Rutgers student speaks out on behalf of Bosnian LGBT activists

A Bosnian LGBT organization vows a planned festival will take place this week in spite of objections from a number of local political and religious leaders.

The Queer Sarajevo Festival is scheduled to begin in the Bosnian capital on Sept. 24. Members of the Sarajevo-based Association Q have organized the festival as a way to highlight LGBT culture and to raise awareness of homophobia its members contends remains entrenched throughout Bosnian society, but local newspapers quoted at least two imams and other Muslim politicians who oppose the festival because it takes place during Ramadan. A number of Serbian and Croat officials in the country echoed their opposition.

Flyers calling for the execution of festival organizers have also appeared across Sarajevo in recent weeks. An Association Q member told Amnesty International local activists remain afraid.

“We do not feel safe for ourselves or for our families,” the activist said. “Our dogs are our best protection at the moment.”

Association Q member Senka Filipovic, who is a graduate student at Rutgers University in New Jersey, spent three months volunteering for the organization in Sarajevo this summer. She denied accusations from those who contend local activists purposely scheduled the festival during the Muslim holy month.

“This wasn’t an intentional overlap of Ramadan and the festival to create some sort of provocation that Association Q has been accused of,” Filipovic said. “Ramadan is being used as a smokescreen behind it.

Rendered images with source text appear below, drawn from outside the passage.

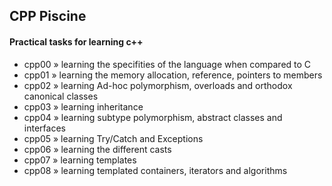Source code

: 
## CPP Piscine
#### Practical tasks for learning c++

* cpp00 » learning the specifities of the language when compared to C
* cpp01 » learning the memory allocation, reference, pointers to members
* cpp02 » learning Ad-hoc polymorphism, overloads and orthodox canonical classes
* cpp03 » learning inheritance
* cpp04 » learning subtype polymorphism, abstract classes and interfaces
* cpp05 » learning Try/Catch and Exceptions
* cpp06 » learning the different casts
* cpp07 » learning templates
* cpp08 » learning templated containers, iterators and algorithms

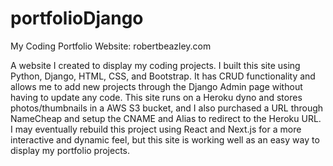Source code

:# portfolioDjango
My Coding Portfolio Website: robertbeazley.com

A website I created to display my coding projects. I built this site using Python, Django, HTML, CSS, and Bootstrap. It has CRUD functionality and allows me to add new projects through the Django Admin page without having to update any code. This site runs on a Heroku dyno and stores photos/thumbnails in a AWS S3 bucket, and I also purchased a URL through NameCheap and setup the CNAME and Alias to redirect to the Heroku URL. I may eventually rebuild this project using React and Next.js for a more interactive and dynamic feel, but this site is working well as an easy way to display my portfolio projects.
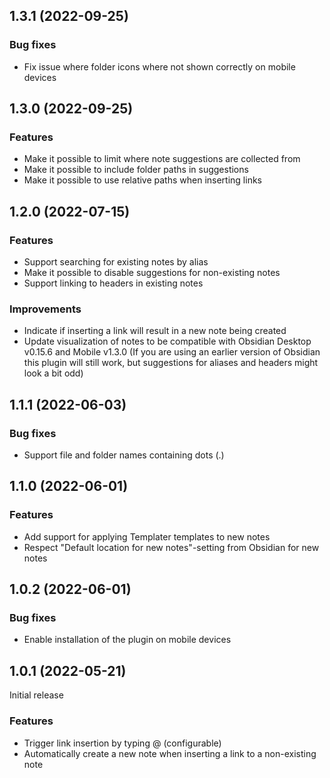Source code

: ## 1.3.1 (2022-09-25)

### Bug fixes
- Fix issue where folder icons where not shown correctly on mobile devices 

## 1.3.0 (2022-09-25)

### Features
- Make it possible to limit where note suggestions are collected from
- Make it possible to include folder paths in suggestions
- Make it possible to use relative paths when inserting links

## 1.2.0 (2022-07-15)

### Features
- Support searching for existing notes by alias
- Make it possible to disable suggestions for non-existing notes
- Support linking to headers in existing notes

### Improvements
- Indicate if inserting a link will result in a new note being created
- Update visualization of notes to be compatible with Obsidian Desktop v0.15.6 and Mobile v1.3.0 (If you are using an earlier version of Obsidian this plugin will still work, but suggestions for aliases and headers might look a bit odd)

## 1.1.1 (2022-06-03)

### Bug fixes
- Support file and folder names containing dots (.)

## 1.1.0 (2022-06-01)

### Features
- Add support for applying Templater templates to new notes
- Respect "Default location for new notes"-setting from Obsidian for new notes

## 1.0.2 (2022-06-01)

### Bug fixes
- Enable installation of the plugin on mobile devices

## 1.0.1 (2022-05-21)
Initial release

### Features
- Trigger link insertion by typing @ (configurable)
- Automatically create a new note when inserting a link to a non-existing note
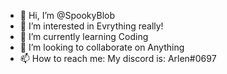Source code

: - 👋 Hi, I’m @SpookyBlob
- 👀 I’m interested in Evrything really!
- 🌱 I’m currently learning Coding
- 💞️ I’m looking to collaborate on Anything
- 📫 How to reach me: My discord is: Arlen#0697

<!---
SpookyBlob/SpookyBlob is a ✨ special ✨ repository because its `README.md` (this file) appears on your GitHub profile.
You can click the Preview link to take a look at your changes.
--->
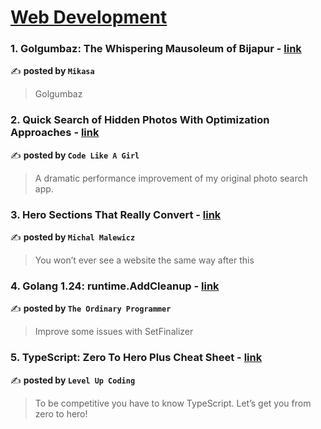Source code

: 
<h1><a href=https://medium.com/tag/web-development/recommended target="_blank" rel="noopener noreferrer">Web Development</a></h1>
<h3>1. Golgumbaz: The Whispering Mausoleum of Bijapur - <a href="https://medium.com/@Mikasa05/golgumbaz-the-whispering-mausoleum-of-bijapur-46cb7fcb39ee" target="_blank" rel="noopener noreferrer">link</a></h3>

✍️ **posted by `Mikasa`**

<blockquote>Golgumbaz</blockquote>

<h3>2. Quick Search of Hidden Photos With Optimization Approaches - <a href="https://medium.com/code-like-a-girl/quick-search-of-hidden-photos-with-optimization-approaches-57dcdbbc90be" target="_blank" rel="noopener noreferrer">link</a></h3>

✍️ **posted by `Code Like A Girl`**

<blockquote>A dramatic performance improvement of my original photo search app.</blockquote>

<h3>3. Hero Sections That Really Convert - <a href="https://medium.com/@michalmalewicz/hero-sections-that-really-convert-50a517cc71e7" target="_blank" rel="noopener noreferrer">link</a></h3>

✍️ **posted by `Michal Malewicz`**

<blockquote>You won’t ever see a website the same way after this</blockquote>

<h3>4. Golang 1.24: runtime.AddCleanup - <a href="https://medium.com/plain-golang-tutorial/golang-1-24-runtime-addcleanup-bcce41b380ec" target="_blank" rel="noopener noreferrer">link</a></h3>

✍️ **posted by `The Ordinary Programmer`**

<blockquote>Improve some issues with SetFinalizer</blockquote>

<h3>5. TypeScript: Zero To Hero Plus Cheat Sheet - <a href="https://medium.com/gitconnected/typescript-zero-to-hero-plus-cheat-sheet-c11ff20efdb1" target="_blank" rel="noopener noreferrer">link</a></h3>

✍️ **posted by `Level Up Coding`**

<blockquote>To be competitive you have to know TypeScript. Let’s get you from zero to hero!</blockquote>

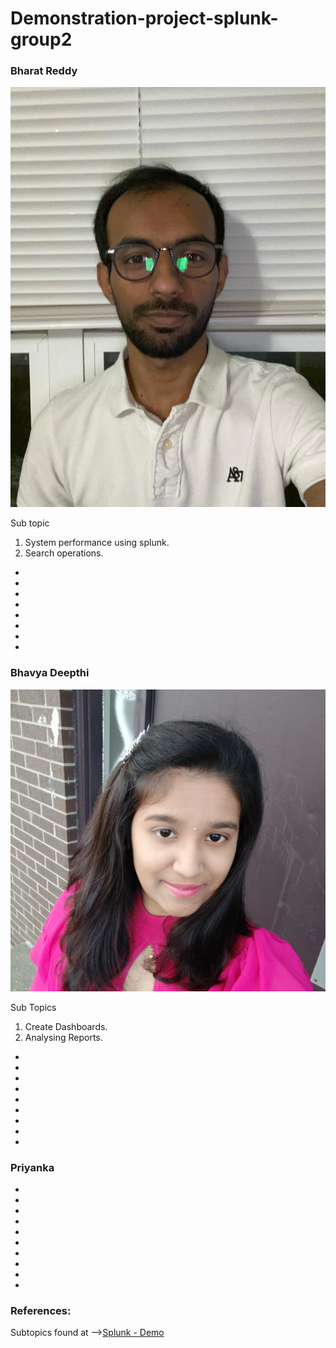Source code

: # Demonstration-project-splunk-group2


### Bharat Reddy
![Bharat](./Assets/bharat.jpeg "Bharat")

Sub topic 

  1. System performance using splunk.
  2. Search operations.
-
-
-
-
-
-
-
-

### Bhavya Deepthi
![Bhavya](./Assets/deepu.jpg "Bhavya")

Sub Topics

  1. Create Dashboards.
  2. Analysing Reports.
-
-
-
-
-
-
-
-
-

### Priyanka 
-
-
-
-
-
-
-
-
-
-

### References: 

Subtopics found at  -->[Splunk - Demo](https://www.splunk.com/en_us/resources/videos/splunk-web-demo.html)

There’s this huge amount of homophobia in general and this is just an excuse to express it in an outrageous way.”

Filipovic said she and other Association Q members received threats after someone hacked into the organization’s president’s e-mail account. She added she feels long-standing societal norms have only contributed to the controversy.

“Bosnia has always been a fairly traditional and patriarchal society, and that has definitely persisted into current times,” she said.

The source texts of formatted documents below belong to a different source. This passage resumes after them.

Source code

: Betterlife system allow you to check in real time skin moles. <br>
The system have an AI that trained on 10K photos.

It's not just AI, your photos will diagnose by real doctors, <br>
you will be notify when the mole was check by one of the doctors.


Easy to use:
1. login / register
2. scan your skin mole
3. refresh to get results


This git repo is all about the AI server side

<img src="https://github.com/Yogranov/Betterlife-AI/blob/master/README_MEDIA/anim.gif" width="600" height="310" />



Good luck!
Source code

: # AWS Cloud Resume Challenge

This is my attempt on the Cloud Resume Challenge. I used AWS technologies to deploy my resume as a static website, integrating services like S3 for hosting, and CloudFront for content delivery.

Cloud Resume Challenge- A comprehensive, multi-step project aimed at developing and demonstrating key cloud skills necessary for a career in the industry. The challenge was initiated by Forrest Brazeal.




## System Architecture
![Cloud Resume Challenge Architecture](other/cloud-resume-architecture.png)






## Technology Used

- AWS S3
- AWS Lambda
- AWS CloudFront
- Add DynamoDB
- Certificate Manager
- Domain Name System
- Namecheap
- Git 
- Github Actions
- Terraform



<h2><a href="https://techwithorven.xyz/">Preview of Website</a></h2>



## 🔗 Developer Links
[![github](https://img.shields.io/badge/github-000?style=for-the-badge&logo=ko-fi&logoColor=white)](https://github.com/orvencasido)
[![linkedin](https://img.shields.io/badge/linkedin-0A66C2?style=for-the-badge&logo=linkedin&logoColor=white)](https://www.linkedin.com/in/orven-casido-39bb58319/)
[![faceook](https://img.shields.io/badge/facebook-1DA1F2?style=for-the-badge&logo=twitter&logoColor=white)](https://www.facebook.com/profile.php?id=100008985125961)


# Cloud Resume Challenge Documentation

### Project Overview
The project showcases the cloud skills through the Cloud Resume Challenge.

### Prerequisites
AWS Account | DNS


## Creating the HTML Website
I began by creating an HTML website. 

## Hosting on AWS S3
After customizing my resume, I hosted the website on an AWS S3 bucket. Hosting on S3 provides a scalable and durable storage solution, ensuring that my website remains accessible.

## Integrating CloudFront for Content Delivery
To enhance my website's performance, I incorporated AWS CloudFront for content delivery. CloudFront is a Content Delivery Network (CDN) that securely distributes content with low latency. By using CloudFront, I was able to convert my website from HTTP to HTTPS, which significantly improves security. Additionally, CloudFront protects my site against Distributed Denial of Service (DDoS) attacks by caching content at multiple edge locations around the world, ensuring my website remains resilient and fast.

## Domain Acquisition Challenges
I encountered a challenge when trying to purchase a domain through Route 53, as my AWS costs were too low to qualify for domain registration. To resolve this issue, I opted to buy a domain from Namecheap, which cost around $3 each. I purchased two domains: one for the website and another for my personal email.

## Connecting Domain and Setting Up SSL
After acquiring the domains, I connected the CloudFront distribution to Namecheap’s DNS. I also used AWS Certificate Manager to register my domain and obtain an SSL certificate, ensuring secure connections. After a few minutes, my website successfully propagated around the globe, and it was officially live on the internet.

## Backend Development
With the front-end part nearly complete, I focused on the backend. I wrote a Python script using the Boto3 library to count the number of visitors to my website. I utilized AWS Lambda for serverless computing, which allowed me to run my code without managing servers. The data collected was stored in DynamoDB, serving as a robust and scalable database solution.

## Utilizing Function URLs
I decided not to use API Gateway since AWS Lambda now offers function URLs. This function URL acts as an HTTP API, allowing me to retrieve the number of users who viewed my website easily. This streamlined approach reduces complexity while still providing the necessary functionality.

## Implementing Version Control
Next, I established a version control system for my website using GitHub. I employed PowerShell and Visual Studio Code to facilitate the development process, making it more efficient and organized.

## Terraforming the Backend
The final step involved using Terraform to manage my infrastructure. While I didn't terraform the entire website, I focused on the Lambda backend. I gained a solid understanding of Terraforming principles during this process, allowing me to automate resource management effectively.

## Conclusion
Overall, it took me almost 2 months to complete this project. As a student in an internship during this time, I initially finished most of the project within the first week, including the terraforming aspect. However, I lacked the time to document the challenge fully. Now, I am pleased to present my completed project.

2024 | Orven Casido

The country continues to recover from the civil war that killed more than an estimated 100,000 people between 1992 and 1995. Bosnia’s constitution prohibits gender and sexual orientation-based discrimination, and the country has emerged as a potential European Union candidate. Filipovic contends, however, the war’s legacy continues to have an adverse impact.

“The war had a lot to do with the fact we haven’t been able to advance too much as far as issues, such as LGBT issues, go,” she said. “The country experienced setbacks in almost every aspect of society. And it’s not surprising we’re lagging this aspect as well.”

Despite this controversy, Filipovic remains optimistic the festival will go on as scheduled. And she applauded organizers for working “under incredible stress.”

“They are so determined and brave in so many ways and have absolutely not allowed [the] negative response and the threat of violence to deter them from going ahead with the festival because it’s so important for our society—especially in this time,” she said.